Category Archives: programming

Hypothesis 1.8.0 is out

This release is mostly focused on internal refactoring, but has some nice polishing and a few bug fixes.

New features:

  • Much more sensible reprs for strategies, especially ones that come from hypothesis.strategies. These should now have as reprs python code that would produce the same strategy.
  • lists() accepts a unique_by argument which forces the generated lists to be only contain elements unique according to some function key (which must return a hashable value).
  • Better error messages from flaky tests to help you debug things.

Mostly invisible implementation details that may result in finding new bugs in your code:

  • Sets and dictionary generation should now produce a better range of results.
  • floats with bounds now focus more on ‘critical values’, trying to produce values at edge cases.
  • flatmap should now have better simplification for complicated cases, as well as generally being (I hope) more reliable.

Bug fixes:

  • You could not previously use assume() if you were using the forking executor (because the relevant exception wasn’t pickleable).
This entry was posted in Hypothesis, programming, Python on by .

Some stuff on example simplification in Hypothesis

One of the slightly thankless tasks I engage in in Hypothesis (subtype: People only notice if I don’t do my job well) is example simplification. I spend a lot of time on example simplification – far more than I think anyone else who writes a Quickcheck bothers with.

What is example simplification? Well, when Hypothesis tells you that an example that breaks your test is [1, 2, 3] then it almost certainly did not start out with that. It probably started out with a list about 20 elements long with numbers like 349781419708474 in it, and then prune it down to [1, 2, 3].

Example simplification is important because random data is very messy but there is usually a simple example that demonstrates the bug, and the latter is helpful but the former rarely is.

Simplification is of course not new to Hypothesis – it’s been in Quickcheck for 15 years – but Hypothesis’s example simplification is atypically sophisticated.

So, why so sophisticated? Why is the normal Quickcheck approach not good enough?

Well the official reasons are as follows:

  1. Hypothesis generates much more complex examples than Quickcheck. e.g. Quickcheck will generate a long list of small integers or a short list of large integers, but will never generate a long list of long integers.
  2. Tests in Hypothesis tend to be slower, due to a mix of Python performance and Python idioms.

The unofficial reasons are probably actually closer to being the true reasons:

  1. Including bad examples in documentation is embarrassing
  2. My test suites do a lot of example simplification so faster example simplification gives faster test suites gives a less stressed David
  3. I find combinatorial optimisation fun.

At any rate, the result is that I’ve spent a lot of time on this, so it seemed worth sharing some of the knowledge. I’ve done this in two places. The first is that I gave a talk at the London Big O user group. The slides are also available separately.

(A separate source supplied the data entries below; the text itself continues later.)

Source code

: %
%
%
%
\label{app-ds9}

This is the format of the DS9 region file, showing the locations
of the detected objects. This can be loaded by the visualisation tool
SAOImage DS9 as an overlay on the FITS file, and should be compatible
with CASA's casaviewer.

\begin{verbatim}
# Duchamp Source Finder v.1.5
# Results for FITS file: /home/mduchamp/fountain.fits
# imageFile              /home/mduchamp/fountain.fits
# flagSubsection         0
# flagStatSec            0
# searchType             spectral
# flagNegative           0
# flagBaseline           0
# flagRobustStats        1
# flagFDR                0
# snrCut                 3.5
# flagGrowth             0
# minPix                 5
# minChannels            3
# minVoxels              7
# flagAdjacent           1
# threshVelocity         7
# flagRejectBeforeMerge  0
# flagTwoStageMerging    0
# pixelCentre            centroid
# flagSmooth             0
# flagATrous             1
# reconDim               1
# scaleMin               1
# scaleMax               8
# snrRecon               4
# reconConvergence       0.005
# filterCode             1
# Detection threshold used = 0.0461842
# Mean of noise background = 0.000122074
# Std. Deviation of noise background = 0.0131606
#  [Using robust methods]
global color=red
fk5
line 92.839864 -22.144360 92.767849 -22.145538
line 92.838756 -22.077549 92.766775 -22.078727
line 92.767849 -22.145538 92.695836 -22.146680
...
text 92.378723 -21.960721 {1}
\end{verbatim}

I was going to transcribe it, but actually I didn’t think it was a very good talk (I prepared it in a bit of a rush), so instead I’ve built an ipython notebook working through the concepts. This actually goes slightly further than the talk, as I figured out some things at the end that I need to merge back into Hypothesis proper.

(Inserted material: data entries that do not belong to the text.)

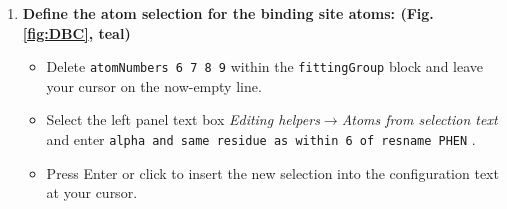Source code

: \documentclass[9pt,tutorial]{Styling/livecoms}
\newcommand{\button}[1]{
  \inlineBox[gray]{\texttt{#1}}
}
\newcommand{\menu}[1]{
  \textit{#1}
}
\newcommand{\textInput}[1]{
  \texttt{#1}
}
\begin{document}
\begin{enumerate}
\begin{enumerate}[label=\alph*., ref=\theenumi.\alph*]
            \item \label{step:siteNumbers}\textbf{Define the atom selection for the binding site atoms: (Fig. \ref{fig:DBC}, teal)} 
             \begin{itemize}
                 \item Delete \textInput{atomNumbers 6 7 8 9} within the \textInput{fittingGroup} block and leave your cursor on the now-empty line.
                 \item Select the left panel text box \menu{Editing helpers$\rightarrow$Atoms from selection text} and enter \textInput{alpha and same residue as within 6 of resname PHEN}.
                 \item Press Enter or click \button{Insert [Enter]} to insert the new selection into the configuration text at your cursor.
            \end{itemize}
        

\end{enumerate}
\end{enumerate}
\end{document}
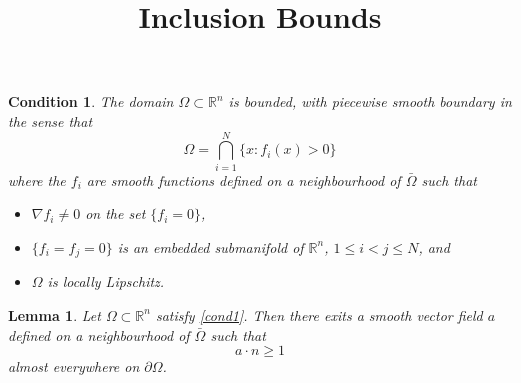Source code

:\documentclass{article}
\title{Inclusion Bounds}
\newcommand{\R}{\mathbb{R}}
\newtheorem{lemma}{Lemma}\newcommand{\lemmaautorefname}{Lemma}
\newtheorem{cond}{Condition}\newcommand{\condautorefname}{Condition}
\begin{document}
\maketitle
\begin{cond}
\label{cond1}
The domain $\Omega \subset \R^n$ is bounded, with piecewise smooth boundary in the sense that
\[
\Omega = \bigcap_{i=1}^N\{x : f_i(x) > 0\}
\]
where the $f_i$ are smooth functions defined on a neighbourhood of $\bar\Omega$ such that
\begin{itemize}
\item $\nabla f_i \ne 0$ on the set $\{f_i = 0\}$,
\item $\{f_i = f_j = 0\}$ is an embedded submanifold of $\R^n$, $1 \le i < j \le N$, and
\item $\Omega$ is locally Lipschitz.
\end{itemize}
\end{cond}

\begin{lemma}
\label{lem22}
Let $\Omega \subset \R^n$ satisfy \autoref{cond1}.
Then there exits a smooth vector field $a$ defined on a neighbourhood of $\bar\Omega$ such that
\[
a \cdot n \ge 1
\]
almost everywhere on $\partial \Omega$.
\end{lemma}
\end{document}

This entry was posted in Hypothesis, programming, Python on by .

On Haskell, Ruby, and Cards Against Humanity

I really hate Cards Against Humanity.

I don’t particularly hate it for the obvious reasons of middle class white kids sitting around a table giggling at how transgressive they are being with their jokes about race. I don’t approve, and I would probably avoid it for that reason alone, but it’s frankly so banal in this regard that it probably wouldn’t be enough to raise my ire above lukewarm. What I really hate about it is that it’s a game about convincing yourself that you’re much funnier than you actually are.

Cards Against Humanity is funny, but it’s not that funny. It relies on shock value to inflate its humour, and by making a game of that draws you in and makes you complicit. Your joke about Vladimir Putin and Altar Boys? Not actually very funny, but by giving you permission to be shocking, Cards Against Humanity lets you feel like the world’s best comedian for an hour.

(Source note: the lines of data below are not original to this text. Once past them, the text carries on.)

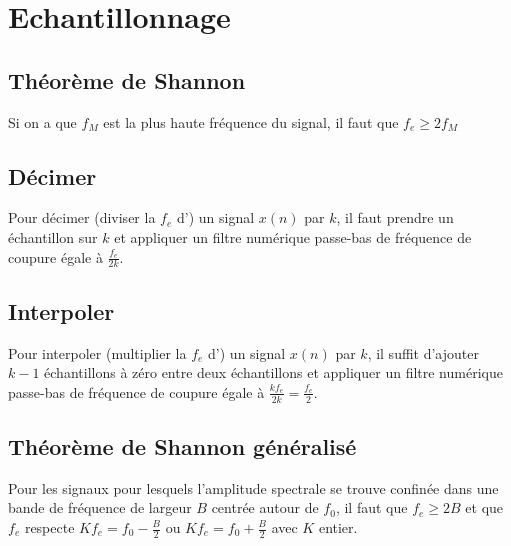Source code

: \section{Echantillonnage}
    \subsection{Théorème de Shannon}
        Si on a que $f_M$ est la plus haute fréquence du signal, il faut que $f_e \geq 2 f_M$

    \subsection{Décimer}
        Pour décimer (diviser la $f_e$ d') un signal $x(n)$ par $k$, il faut prendre un échantillon sur $k$ et appliquer un filtre numérique passe-bas de fréquence de coupure égale à $\frac{f_e}{2k}$.

    \subsection{Interpoler}
        Pour interpoler (multiplier la $f_e$ d') un signal $x(n)$ par $k$, il suffit d'ajouter $k-1$ échantillons à zéro entre deux échantillons et appliquer un filtre numérique passe-bas de fréquence de coupure égale à $\frac{kf_e}{2k} = \frac{f_e}{2}$.

    \subsection{Théorème de Shannon généralisé}
        Pour les signaux pour lesquels l'amplitude spectrale se trouve confinée dans une bande de fréquence de largeur $B$ centrée autour de $f_0$, il faut que $f_e \geq 2B$ et que $f_e$ respecte $Kf_e = f_0 - \frac{B}{2}$ ou $Kf_e = f_0 + \frac{B}{2}$ avec $K$ entier.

There’s nothing intrinsically wrong with enjoying pretending you’re funnier than you actually are. I’ve intensely enjoyed games where I got to spend an hour pretending I was an elf, and no harm was done to any parties involved (except for some imaginary orcs who found themselves full of imaginary lightning bolts). The difference is, I don’t walk away from the latter with any doubt in my head about whether I’m an elf (I’m not, in case you were wondering). People walk away from a game of Cards Against Humanity thinking that they’re hilarious.

Is this objectively a problem? I’m not sure I’d go that far. It would require too much of a digression into systems of ethics and theories of value.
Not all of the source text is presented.